Health systems in Saudi Arabia, as well as those in the Gulf and across the Levant would appear, at least on paper, to be the ideal enabling environment for public-private partnerships (PPPs). A track record of openness to private sector input, supportive legislation and political messaging, and health sector growth many times that of Western markets should all add up to a buoyant market.
Yet as this brief shows, healthcare PPPs are having a start that is slower than expected – with just a handful of confirmed projects, and fewer still unequivocal success stories. Some commentators have even gone so far as to declare the ‘demise’ of the PPP concept in the GCC. This is a premature judgement for sure, but one that begs the question of why we see so many governments hold back from making tangible progress of PPPs having put so much emphasis on giving them permission.
Drawing on our local insights into the health systems, we find that in many cases there is good reason for this reticence to ‘take the plunge’. As a concept, healthcare PPPs have their roots in Western health systems looking to update existing elements of an ageing or outdated delivery system.

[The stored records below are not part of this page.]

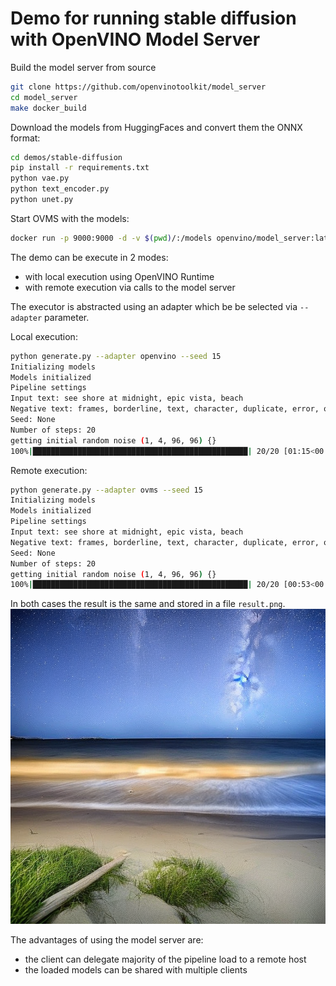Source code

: # Demo for running stable diffusion with OpenVINO Model Server


Build the model server from source
```bash
git clone https://github.com/openvinotoolkit/model_server 
cd model_server
make docker_build
```


Download the models from HuggingFaces and convert them the ONNX format:

```bash
cd demos/stable-diffusion
pip install -r requirements.txt
python vae.py
python text_encoder.py 
python unet.py

``` 

Start OVMS with the models:
```bash
docker run -p 9000:9000 -d -v $(pwd)/:/models openvino/model_server:latest --config_path /models/config.json --port 9000
```

The demo can be execute in 2 modes:
- with local execution using OpenVINO Runtime
- with remote execution via calls to the model server

The executor is abstracted using an adapter which be be selected via `--adapter` parameter.

Local execution:

```bash
python generate.py --adapter openvino --seed 15
Initializing models
Models initialized
Pipeline settings
Input text: see shore at midnight, epic vista, beach
Negative text: frames, borderline, text, character, duplicate, error, out of frame, watermark
Seed: None
Number of steps: 20
getting initial random noise (1, 4, 96, 96) {}
100%|████████████████████████████████████████████████| 20/20 [01:15<00:00,  3.75s/it]
```

Remote execution:
```bash
python generate.py --adapter ovms --seed 15
Initializing models
Models initialized
Pipeline settings
Input text: see shore at midnight, epic vista, beach
Negative text: frames, borderline, text, character, duplicate, error, out of frame, watermark
Seed: None
Number of steps: 20
getting initial random noise (1, 4, 96, 96) {}
100%|████████████████████████████████████████████████| 20/20 [00:53<00:00,  2.66s/it]

```

In both cases the result is the same and stored in a file `result.png`.
![result](./result.png)

The advantages of using the model server are:
- the client can delegate majority of the pipeline load to a remote host
- the loaded models can be shared with multiple clients

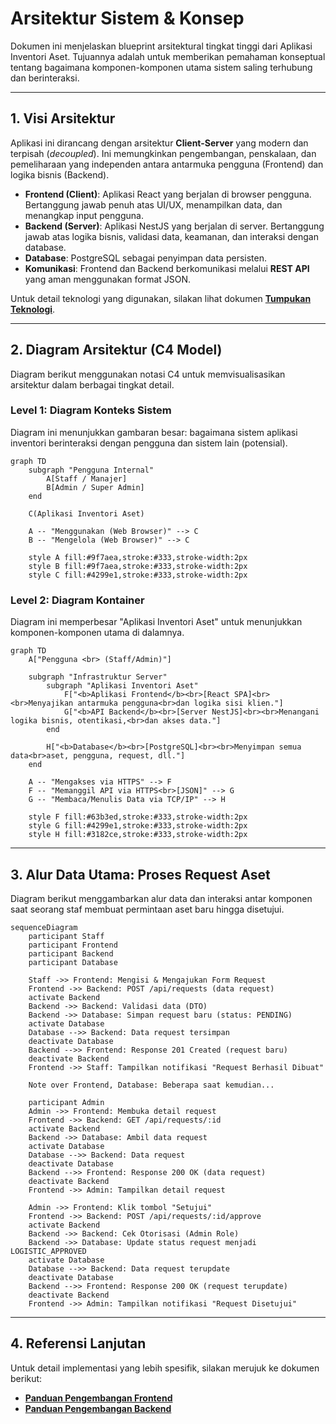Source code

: # Arsitektur Sistem & Konsep

Dokumen ini menjelaskan blueprint arsitektural tingkat tinggi dari Aplikasi Inventori Aset. Tujuannya adalah untuk memberikan pemahaman konseptual tentang bagaimana komponen-komponen utama sistem saling terhubung dan berinteraksi.

---

## 1. Visi Arsitektur

Aplikasi ini dirancang dengan arsitektur **Client-Server** yang modern dan terpisah (_decoupled_). Ini memungkinkan pengembangan, penskalaan, dan pemeliharaan yang independen antara antarmuka pengguna (Frontend) dan logika bisnis (Backend).

-   **Frontend (Client)**: Aplikasi React yang berjalan di browser pengguna. Bertanggung jawab penuh atas UI/UX, menampilkan data, dan menangkap input pengguna.
-   **Backend (Server)**: Aplikasi NestJS yang berjalan di server. Bertanggung jawab atas logika bisnis, validasi data, keamanan, dan interaksi dengan database.
-   **Database**: PostgreSQL sebagai penyimpan data persisten.
-   **Komunikasi**: Frontend dan Backend berkomunikasi melalui **REST API** yang aman menggunakan format JSON.

Untuk detail teknologi yang digunakan, silakan lihat dokumen [**Tumpukan Teknologi**](./TECHNOLOGY_STACK.md).

---

## 2. Diagram Arsitektur (C4 Model)

Diagram berikut menggunakan notasi C4 untuk memvisualisasikan arsitektur dalam berbagai tingkat detail.

### Level 1: Diagram Konteks Sistem

Diagram ini menunjukkan gambaran besar: bagaimana sistem aplikasi inventori berinteraksi dengan pengguna dan sistem lain (potensial).

```mermaid
graph TD
    subgraph "Pengguna Internal"
        A[Staff / Manajer]
        B[Admin / Super Admin]
    end

    C(Aplikasi Inventori Aset)

    A -- "Menggunakan (Web Browser)" --> C
    B -- "Mengelola (Web Browser)" --> C
    
    style A fill:#9f7aea,stroke:#333,stroke-width:2px
    style B fill:#9f7aea,stroke:#333,stroke-width:2px
    style C fill:#4299e1,stroke:#333,stroke-width:2px
```

### Level 2: Diagram Kontainer

Diagram ini memperbesar "Aplikasi Inventori Aset" untuk menunjukkan komponen-komponen utama di dalamnya.

```mermaid
graph TD
    A["Pengguna <br> (Staff/Admin)"]

    subgraph "Infrastruktur Server"
        subgraph "Aplikasi Inventori Aset"
            F["<b>Aplikasi Frontend</b><br>[React SPA]<br><br>Menyajikan antarmuka pengguna<br>dan logika sisi klien."]
            G["<b>API Backend</b><br>[Server NestJS]<br><br>Menangani logika bisnis, otentikasi,<br>dan akses data."]
        end
        
        H["<b>Database</b><br>[PostgreSQL]<br><br>Menyimpan semua data<br>aset, pengguna, request, dll."]
    end

    A -- "Mengakses via HTTPS" --> F
    F -- "Memanggil API via HTTPS<br>[JSON]" --> G
    G -- "Membaca/Menulis Data via TCP/IP" --> H

    style F fill:#63b3ed,stroke:#333,stroke-width:2px
    style G fill:#4299e1,stroke:#333,stroke-width:2px
    style H fill:#3182ce,stroke:#333,stroke-width:2px
```

---

## 3. Alur Data Utama: Proses Request Aset

Diagram berikut menggambarkan alur data dan interaksi antar komponen saat seorang staf membuat permintaan aset baru hingga disetujui.

```mermaid
sequenceDiagram
    participant Staff
    participant Frontend
    participant Backend
    participant Database

    Staff ->> Frontend: Mengisi & Mengajukan Form Request
    Frontend ->> Backend: POST /api/requests (data request)
    activate Backend
    Backend ->> Backend: Validasi data (DTO)
    Backend ->> Database: Simpan request baru (status: PENDING)
    activate Database
    Database -->> Backend: Data request tersimpan
    deactivate Database
    Backend -->> Frontend: Response 201 Created (request baru)
    deactivate Backend
    Frontend ->> Staff: Tampilkan notifikasi "Request Berhasil Dibuat"

    Note over Frontend, Database: Beberapa saat kemudian...

    participant Admin
    Admin ->> Frontend: Membuka detail request
    Frontend ->> Backend: GET /api/requests/:id
    activate Backend
    Backend ->> Database: Ambil data request
    activate Database
    Database -->> Backend: Data request
    deactivate Database
    Backend -->> Frontend: Response 200 OK (data request)
    deactivate Backend
    Frontend ->> Admin: Tampilkan detail request

    Admin ->> Frontend: Klik tombol "Setujui"
    Frontend ->> Backend: POST /api/requests/:id/approve
    activate Backend
    Backend ->> Backend: Cek Otorisasi (Admin Role)
    Backend ->> Database: Update status request menjadi LOGISTIC_APPROVED
    activate Database
    Database -->> Backend: Data request terupdate
    deactivate Database
    Backend -->> Frontend: Response 200 OK (request terupdate)
    deactivate Backend
    Frontend ->> Admin: Tampilkan notifikasi "Request Disetujui"
```

---

## 4. Referensi Lanjutan

Untuk detail implementasi yang lebih spesifik, silakan merujuk ke dokumen berikut:

-   [**Panduan Pengembangan Frontend**](../../02_DEVELOPMENT_GUIDES/FRONTEND_GUIDE.md)
-   [**Panduan Pengembangan Backend**](../../02_DEVELOPMENT_GUIDES/BACKEND_GUIDE.md)
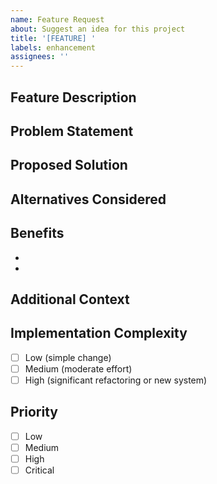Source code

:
 ```yaml
---
name: Feature Request
about: Suggest an idea for this project
title: '[FEATURE] '
labels: enhancement
assignees: ''
---
```


## Feature Description
<!-- A clear and concise description of what you want to happen -->

## Problem Statement
<!-- Describe the problem this feature would solve -->
<!-- Example: I'm always frustrated when [...] -->

## Proposed Solution
<!-- Describe the solution you'd like -->

## Alternatives Considered
<!-- Describe any alternative solutions or features you've considered -->

## Benefits
<!-- Describe the benefits of implementing this feature -->

-
-

## Additional Context
<!-- Add any other context, mockups, or screenshots about the feature request here -->

## Implementation Complexity
<!-- Optional: Rate the complexity of implementing this feature -->
- [ ] Low (simple change)
- [ ] Medium (moderate effort)
- [ ] High (significant refactoring or new system)

## Priority
<!-- Optional: How important is this feature to you? -->
- [ ] Low
- [ ] Medium
- [ ] High
- [ ] Critical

Classical PPPs therefore developed primarily as an infrastructure and investment tool, yet the potential of the private sector in Saudi Arabia is not primarily in these areas but in innovation, implementation and insight to create efficient, high quality 21st century healthcare: reinvention, rather than renewal.
For this reason, we need to get back to the fundamentals of how the private sector can help to achieve their goals for the next 30 years, as part of an ecosystem that includes the full range of potential partnership models – including PPPs but many more partnership forms besides.
What matters is what we term ‘the triple win’ – finding a way to balance the interests of governments, businesses and citizens to achieve maximum social development for available state resources, achieve higher quality care at the same or lower cost for patients, and a sustainable return on investment for the private sector.
Our research shows that this shift is taking place in many other health systems that are pursuing PPPs from a similar place, and that the results can look very different from the traditional PPP hospital builds: leading to investments in clinical training, digital primary care, chronic disease management and much more. It also brings new kinds of partners into the health system, such as telecoms companies and retail chains, and results in novel partnership forms and contractual models.
In this sense, the fact that health has been overlooked as an early adopter for PPPs in the country and the region may be a blessing in disguise. The perceived complexity of healthcare has put off many governments and investors, when in fact this makes it an ideal candidate to develop this new approach, moving away from ‘me too’ infrastructure builds to more sophisticated means of extracting value from private sector human and financial capital.